Every line below must be given again exactly.

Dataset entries
=== Begin Enclosure ===

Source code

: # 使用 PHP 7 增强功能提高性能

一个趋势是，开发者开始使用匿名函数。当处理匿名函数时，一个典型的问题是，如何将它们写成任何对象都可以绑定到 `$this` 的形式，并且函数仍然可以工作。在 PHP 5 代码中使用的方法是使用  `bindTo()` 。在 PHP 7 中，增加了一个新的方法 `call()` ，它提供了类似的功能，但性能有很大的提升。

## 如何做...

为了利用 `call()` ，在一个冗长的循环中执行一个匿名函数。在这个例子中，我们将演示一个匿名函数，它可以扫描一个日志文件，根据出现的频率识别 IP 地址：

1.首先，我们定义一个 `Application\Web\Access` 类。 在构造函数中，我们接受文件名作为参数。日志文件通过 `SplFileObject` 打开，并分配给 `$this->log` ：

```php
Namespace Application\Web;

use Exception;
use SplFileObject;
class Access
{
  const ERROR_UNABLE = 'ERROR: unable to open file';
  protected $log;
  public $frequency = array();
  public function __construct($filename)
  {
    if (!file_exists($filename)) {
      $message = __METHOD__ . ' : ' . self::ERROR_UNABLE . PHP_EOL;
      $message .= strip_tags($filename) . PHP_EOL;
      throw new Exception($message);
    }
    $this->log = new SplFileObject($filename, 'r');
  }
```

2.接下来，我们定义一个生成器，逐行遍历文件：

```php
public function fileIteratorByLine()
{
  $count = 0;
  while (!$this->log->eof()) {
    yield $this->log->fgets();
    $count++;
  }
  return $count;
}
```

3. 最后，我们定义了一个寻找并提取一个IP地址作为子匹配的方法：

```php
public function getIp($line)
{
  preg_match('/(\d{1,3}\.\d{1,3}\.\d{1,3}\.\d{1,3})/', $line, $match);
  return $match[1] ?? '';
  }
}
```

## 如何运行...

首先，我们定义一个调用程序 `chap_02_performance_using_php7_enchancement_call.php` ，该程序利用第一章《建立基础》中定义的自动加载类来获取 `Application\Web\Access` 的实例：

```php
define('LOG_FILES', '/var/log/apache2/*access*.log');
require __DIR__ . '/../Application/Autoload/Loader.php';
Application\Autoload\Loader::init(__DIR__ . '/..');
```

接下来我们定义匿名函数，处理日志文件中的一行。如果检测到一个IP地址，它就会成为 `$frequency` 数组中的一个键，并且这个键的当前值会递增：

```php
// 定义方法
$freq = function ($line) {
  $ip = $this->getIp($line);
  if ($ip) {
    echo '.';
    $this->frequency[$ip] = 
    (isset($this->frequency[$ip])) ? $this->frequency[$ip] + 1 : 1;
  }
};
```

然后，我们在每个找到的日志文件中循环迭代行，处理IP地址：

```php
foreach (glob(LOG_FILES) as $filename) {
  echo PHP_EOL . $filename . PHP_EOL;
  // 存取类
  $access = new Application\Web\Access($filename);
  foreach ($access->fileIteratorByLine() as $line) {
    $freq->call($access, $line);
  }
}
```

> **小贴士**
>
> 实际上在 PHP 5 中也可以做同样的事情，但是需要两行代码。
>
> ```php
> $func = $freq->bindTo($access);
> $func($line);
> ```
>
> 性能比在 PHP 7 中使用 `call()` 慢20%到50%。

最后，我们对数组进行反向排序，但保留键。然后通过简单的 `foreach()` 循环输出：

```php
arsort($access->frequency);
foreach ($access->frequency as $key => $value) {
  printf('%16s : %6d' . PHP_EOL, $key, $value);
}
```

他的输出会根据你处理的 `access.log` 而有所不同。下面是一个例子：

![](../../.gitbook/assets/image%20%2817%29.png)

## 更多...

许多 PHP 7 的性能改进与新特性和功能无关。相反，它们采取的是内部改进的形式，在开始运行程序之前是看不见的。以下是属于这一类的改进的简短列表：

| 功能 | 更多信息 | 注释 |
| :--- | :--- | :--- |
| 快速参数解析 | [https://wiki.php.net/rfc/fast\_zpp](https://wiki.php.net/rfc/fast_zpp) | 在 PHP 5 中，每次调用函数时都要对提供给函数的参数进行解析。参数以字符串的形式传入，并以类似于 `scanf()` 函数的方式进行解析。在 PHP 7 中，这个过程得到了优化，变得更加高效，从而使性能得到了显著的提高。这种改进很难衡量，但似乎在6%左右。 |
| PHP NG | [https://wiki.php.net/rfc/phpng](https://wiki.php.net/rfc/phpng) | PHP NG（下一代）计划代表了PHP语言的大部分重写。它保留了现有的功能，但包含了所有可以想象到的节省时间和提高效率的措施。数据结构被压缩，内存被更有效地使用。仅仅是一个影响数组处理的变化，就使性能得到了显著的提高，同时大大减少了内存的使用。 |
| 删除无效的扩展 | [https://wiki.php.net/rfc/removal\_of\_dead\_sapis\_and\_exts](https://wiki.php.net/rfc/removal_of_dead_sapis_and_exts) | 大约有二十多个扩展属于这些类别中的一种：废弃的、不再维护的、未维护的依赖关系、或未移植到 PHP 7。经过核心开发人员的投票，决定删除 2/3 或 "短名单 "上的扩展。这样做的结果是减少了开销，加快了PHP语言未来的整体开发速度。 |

=== End Enclosure ===

◆ Expected output
Source code

: # 使用 PHP 7 增强功能提高性能

一个趋势是，开发者开始使用匿名函数。当处理匿名函数时，一个典型的问题是，如何将它们写成任何对象都可以绑定到 `$this` 的形式，并且函数仍然可以工作。在 PHP 5 代码中使用的方法是使用  `bindTo()` 。在 PHP 7 中，增加了一个新的方法 `call()` ，它提供了类似的功能，但性能有很大的提升。

## 如何做...

为了利用 `call()` ，在一个冗长的循环中执行一个匿名函数。在这个例子中，我们将演示一个匿名函数，它可以扫描一个日志文件，根据出现的频率识别 IP 地址：

1.首先，我们定义一个 `Application\Web\Access` 类。 在构造函数中，我们接受文件名作为参数。日志文件通过 `SplFileObject` 打开，并分配给 `$this->log` ：

```php
Namespace Application\Web;

use Exception;
use SplFileObject;
class Access
{
  const ERROR_UNABLE = 'ERROR: unable to open file';
  protected $log;
  public $frequency = array();
  public function __construct($filename)
  {
    if (!file_exists($filename)) {
      $message = __METHOD__ . ' : ' . self::ERROR_UNABLE . PHP_EOL;
      $message .= strip_tags($filename) . PHP_EOL;
      throw new Exception($message);
    }
    $this->log = new SplFileObject($filename, 'r');
  }
```

2.接下来，我们定义一个生成器，逐行遍历文件：

```php
public function fileIteratorByLine()
{
  $count = 0;
  while (!$this->log->eof()) {
    yield $this->log->fgets();
    $count++;
  }
  return $count;
}
```

3. 最后，我们定义了一个寻找并提取一个IP地址作为子匹配的方法：

```php
public function getIp($line)
{
  preg_match('/(\d{1,3}\.\d{1,3}\.\d{1,3}\.\d{1,3})/', $line, $match);
  return $match[1] ?? '';
  }
}
```

## 如何运行...

首先，我们定义一个调用程序 `chap_02_performance_using_php7_enchancement_call.php` ，该程序利用第一章《建立基础》中定义的自动加载类来获取 `Application\Web\Access` 的实例：

```php
define('LOG_FILES', '/var/log/apache2/*access*.log');
require __DIR__ . '/../Application/Autoload/Loader.php';
Application\Autoload\Loader::init(__DIR__ . '/..');
```

接下来我们定义匿名函数，处理日志文件中的一行。如果检测到一个IP地址，它就会成为 `$frequency` 数组中的一个键，并且这个键的当前值会递增：

```php
// 定义方法
$freq = function ($line) {
  $ip = $this->getIp($line);
  if ($ip) {
    echo '.';
    $this->frequency[$ip] = 
    (isset($this->frequency[$ip])) ? $this->frequency[$ip] + 1 : 1;
  }
};
```

然后，我们在每个找到的日志文件中循环迭代行，处理IP地址：

```php
foreach (glob(LOG_FILES) as $filename) {
  echo PHP_EOL . $filename . PHP_EOL;
  // 存取类
  $access = new Application\Web\Access($filename);
  foreach ($access->fileIteratorByLine() as $line) {
    $freq->call($access, $line);
  }
}
```

> **小贴士**
>
> 实际上在 PHP 5 中也可以做同样的事情，但是需要两行代码。
>
> ```php
> $func = $freq->bindTo($access);
> $func($line);
> ```
>
> 性能比在 PHP 7 中使用 `call()` 慢20%到50%。

最后，我们对数组进行反向排序，但保留键。然后通过简单的 `foreach()` 循环输出：

```php
arsort($access->frequency);
foreach ($access->frequency as $key => $value) {
  printf('%16s : %6d' . PHP_EOL, $key, $value);
}
```

他的输出会根据你处理的 `access.log` 而有所不同。下面是一个例子：

![](../../.gitbook/assets/image%20%2817%29.png)

## 更多...

许多 PHP 7 的性能改进与新特性和功能无关。相反，它们采取的是内部改进的形式，在开始运行程序之前是看不见的。以下是属于这一类的改进的简短列表：

| 功能 | 更多信息 | 注释 |
| :--- | :--- | :--- |
| 快速参数解析 | [https://wiki.php.net/rfc/fast\_zpp](https://wiki.php.net/rfc/fast_zpp) | 在 PHP 5 中，每次调用函数时都要对提供给函数的参数进行解析。参数以字符串的形式传入，并以类似于 `scanf()` 函数的方式进行解析。在 PHP 7 中，这个过程得到了优化，变得更加高效，从而使性能得到了显著的提高。这种改进很难衡量，但似乎在6%左右。 |
| PHP NG | [https://wiki.php.net/rfc/phpng](https://wiki.php.net/rfc/phpng) | PHP NG（下一代）计划代表了PHP语言的大部分重写。它保留了现有的功能，但包含了所有可以想象到的节省时间和提高效率的措施。数据结构被压缩，内存被更有效地使用。仅仅是一个影响数组处理的变化，就使性能得到了显著的提高，同时大大减少了内存的使用。 |
| 删除无效的扩展 | [https://wiki.php.net/rfc/removal\_of\_dead\_sapis\_and\_exts](https://wiki.php.net/rfc/removal_of_dead_sapis_and_exts) | 大约有二十多个扩展属于这些类别中的一种：废弃的、不再维护的、未维护的依赖关系、或未移植到 PHP 7。经过核心开发人员的投票，决定删除 2/3 或 "短名单 "上的扩展。这样做的结果是减少了开销，加快了PHP语言未来的整体开发速度。 |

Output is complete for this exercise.